Tools of their trade
The bankrupt is entitled to retain personal items to the extent that they are necessary in the course of their employment, business or vocation. This applies both to the employed and self-employed. The burden would be on the bankrupt to prove that the item in question falls within this exemption, which is determined on a case-by-case basis. The court will have regard to a number of factors, including the need to balance the creditors' right to repayment against enabling the bankrupt to continue to work and contribute to society.
Basic domestic items
Assets required for the purpose of satisfying basic domestic needs of the bankrupt and their family do not vest in the trustee. This includes items such as clothing, bedding, furniture, household equipment and provisions. However, if an item is particularly valuable the trustee can enforce its replacement with a cheaper reasonable alternative. This might apply to precious antique furniture, for example.
Undrawn pension rights
UK state pension schemes or schemes approved by HM Revenue and Customs are excluded from the definition of property. That does not mean, however, that bankrupts can use pensions to put assets beyond the reach of their creditors. Trustees can apply to court to set aside excessive pension contributions. For an application to succeed, the court must be satisfied that the contribution was excessive, and it was made in such a way that the bankruptcy creditors were unfairly prejudiced.
Property which is "peculiarly personal" to the bankrupt
Trustees will generally have little regard to the personal or sentimental value that a bankrupt places on an asset. However, the Court has previously shown that it is willing to accept that there are items which are especially personal to the bankrupt, to the extent that the bankrupt should not be deprived of them. This includes personal correspondence.
In Haig v Aitken [2001] Ch 110, personal correspondence of the bankrupt, who was a former government minister subject to significant media attention, was held not to vest in the trustee. The correspondence was held to be peculiarly personal to the bankrupt, and its sale would amount to a gross invasion of privacy.

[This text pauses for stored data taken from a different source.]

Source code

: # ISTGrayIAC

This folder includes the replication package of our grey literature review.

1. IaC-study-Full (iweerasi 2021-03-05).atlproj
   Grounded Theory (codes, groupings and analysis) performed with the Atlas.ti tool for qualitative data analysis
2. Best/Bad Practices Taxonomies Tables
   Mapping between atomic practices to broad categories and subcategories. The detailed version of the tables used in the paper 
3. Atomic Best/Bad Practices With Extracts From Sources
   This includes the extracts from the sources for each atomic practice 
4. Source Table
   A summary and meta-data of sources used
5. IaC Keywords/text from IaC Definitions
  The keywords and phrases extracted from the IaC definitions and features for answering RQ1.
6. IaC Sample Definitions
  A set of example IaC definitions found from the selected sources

Certain personal claims will also not vest in the trustee, such as the right to claim for remedies on divorce; Robert v Woodall [2016] EWHC 538 (Ch)) established that the right to apply for financial orders on divorce will not count as property in the bankrupt's estate. This means that the trustee cannot seek to satisfy debts through a financial claim on the bankrupt's spouse.
Commentary
Arguably the statutory regime provides a fair balance between property that falls within, and outside, the bankruptcy estate, and in so doing balances the rights and interests of creditors as against the bankrupt. But could it be argued that Wiggins' medals are particularly personal to him, such that they do not in fact vest in his trustee?

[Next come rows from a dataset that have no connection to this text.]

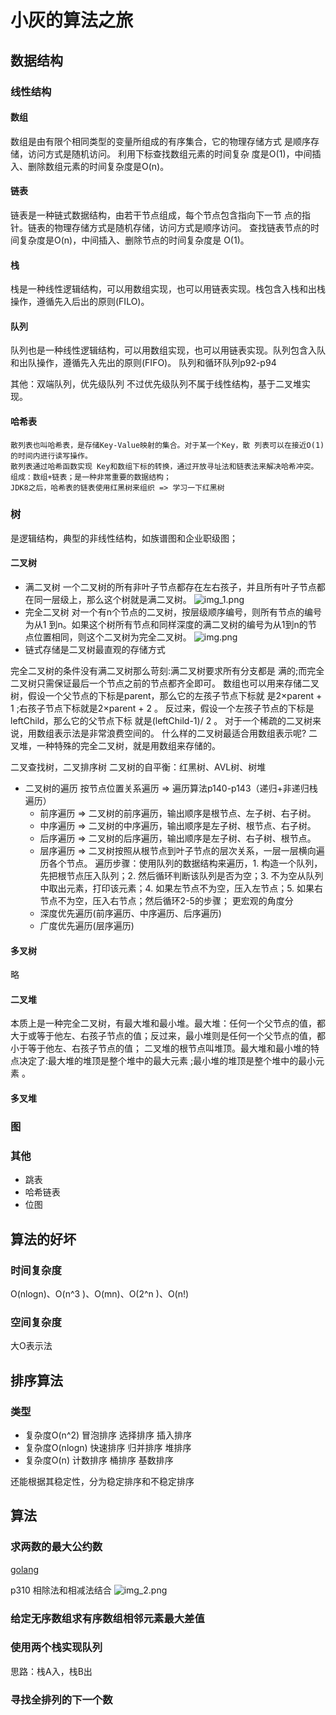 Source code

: # 小灰的算法之旅


## 数据结构

### 线性结构
#### 数组
  数组是由有限个相同类型的变量所组成的有序集合，它的物理存储方式 是顺序存储，访问方式是随机访问。
  利用下标查找数组元素的时间复杂 度是O(1)，中间插入、删除数组元素的时间复杂度是O(n)。

#### 链表
  链表是一种链式数据结构，由若干节点组成，每个节点包含指向下一节 点的指针。链表的物理存储方式是随机存储，访问方式是顺序访问。
  查找链表节点的时间复杂度是O(n)，中间插入、删除节点的时间复杂度是 O(1)。

#### 栈
  栈是一种线性逻辑结构，可以用数组实现，也可以用链表实现。栈包含入栈和出栈操作，遵循先入后出的原则(FILO)。

#### 队列
队列也是一种线性逻辑结构，可以用数组实现，也可以用链表实现。队列包含入队和出队操作，遵循先入先出的原则(FIFO)。
队列和循环队列p92-p94

其他：双端队列，优先级队列
不过优先级队列不属于线性结构，基于二叉堆实现。

#### 哈希表 
    散列表也叫哈希表，是存储Key-Value映射的集合。对于某一个Key，散 列表可以在接近O(1)的时间内进行读写操作。
    散列表通过哈希函数实现 Key和数组下标的转换，通过开放寻址法和链表法来解决哈希冲突。
    组成：数组+链表；是一种非常重要的数据结构；
    JDK8之后，哈希表的链表使用红黑树来组织 => 学习一下红黑树

### 树
是逻辑结构，典型的非线性结构，如族谱图和企业职级图；
#### 二叉树
- 满二叉树
  一个二叉树的所有非叶子节点都存在左右孩子，并且所有叶子节点都在同一层级上，那么这个树就是满二叉树。
  ![img_1.png](img_1.png)
- 完全二叉树 
  对一个有n个节点的二叉树，按层级顺序编号，则所有节点的编号为从1 到n。如果这个树所有节点和同样深度的满二叉树的编号为从1到n的节 点位置相同，则这个二叉树为完全二叉树。
  ![img.png](img.png)
- 链式存储是二叉树最直观的存储方式
  
完全二叉树的条件没有满二叉树那么苛刻:满二叉树要求所有分支都是
  满的;而完全二叉树只需保证最后一个节点之前的节点都齐全即可。
数组也可以用来存储二叉树，假设一个父节点的下标是parent，那么它的左孩子节点下标就 是2×parent + 1 ;右孩子节点下标就是2×parent + 2 。
反过来，假设一个左孩子节点的下标是leftChild，那么它的父节点下标 就是(leftChild-1)/ 2 。
对于一个稀疏的二叉树来说，用数组表示法是非常浪费空间的。
什么样的二叉树最适合用数组表示呢? 二叉堆，一种特殊的完全二叉树，就是用数组来存储的。

二叉查找树，二叉排序树
二叉树的自平衡：红黑树、AVL树、树堆

- 二叉树的遍历
  按节点位置关系遍历 => 遍历算法p140-p143（递归+非递归栈遍历）
  - 前序遍历 => 二叉树的前序遍历，输出顺序是根节点、左子树、右子树。
  - 中序遍历 => 二叉树的中序遍历，输出顺序是左子树、根节点、右子树。
  - 后序遍历 => 二叉树的后序遍历，输出顺序是左子树、右子树、根节点。
  - 层序遍历 => 二叉树按照从根节点到叶子节点的层次关系，一层一层横向遍历各个节点。 
  遍历步骤：使用队列的数据结构来遍历，1. 构造一个队列，先把根节点压入队列；2. 然后循环判断该队列是否为空；3. 不为空从队列中取出元素，打印该元素；4. 如果左节点不为空，压入左节点；5. 如果右节点不为空，压入右节点；然后循环2-5的步骤；
更宏观的角度分
   - 深度优先遍历(前序遍历、中序遍历、后序遍历)
   - 广度优先遍历(层序遍历)

#### 多叉树
略
#### 二叉堆
本质上是一种完全二叉树，有最大堆和最小堆。最大堆：任何一个父节点的值，都大于或等于他左、右孩子节点的值；反过来，最小堆则是任何一个父节点的值，都小于等于他左、右孩子节点的值；
二叉堆的根节点叫堆顶。最大堆和最小堆的特点决定了:最大堆的堆顶是整个堆中的最大元素 ;最小堆的堆顶是整个堆中的最小元素 。
#### 多叉堆

### 图

### 其他
- 跳表
- 哈希链表
- 位图


## 算法的好坏
### 时间复杂度

O(nlogn)、O(n^3 )、O(mn)、O(2^n )、O(n!)
### 空间复杂度
大O表示法


## 排序算法

### 类型
- 复杂度O(n^2)
冒泡排序
选择排序
插入排序
- 复杂度O(nlogn)
快速排序
归并排序
堆排序
- 复杂度O(n)
计数排序
桶排序
基数排序

还能根据其稳定性，分为稳定排序和不稳定排序

## 算法

### 求两数的最大公约数
[golang](./getGreatestCommonDivisor.go)

p310 相除法和相减法结合
![img_2.png](img_2.png) 


### 给定无序数组求有序数组相邻元素最大差值

[//]: # (TODO 这个不知道怎么证明的)

### 使用两个栈实现队列
思路：栈A入，栈B出

### 寻找全排列的下一个数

It seems unlikely however that such a challenge would be successful. Jonathan Aitken was able to keep his correspondence because its dissemination would be a gross invasion of privacy and the Court found that, in passing the Act, Parliament had not intended that a bankrupt's personal correspondence should be made available for sale to the public. No such considerations would arise on the sale of Wiggins' medals, and his trustee could point to similar sales in recent years: it was widely reported that trophies won by tennis ace Boris Becker were auctioned off for c. £700,000 to pay his debts.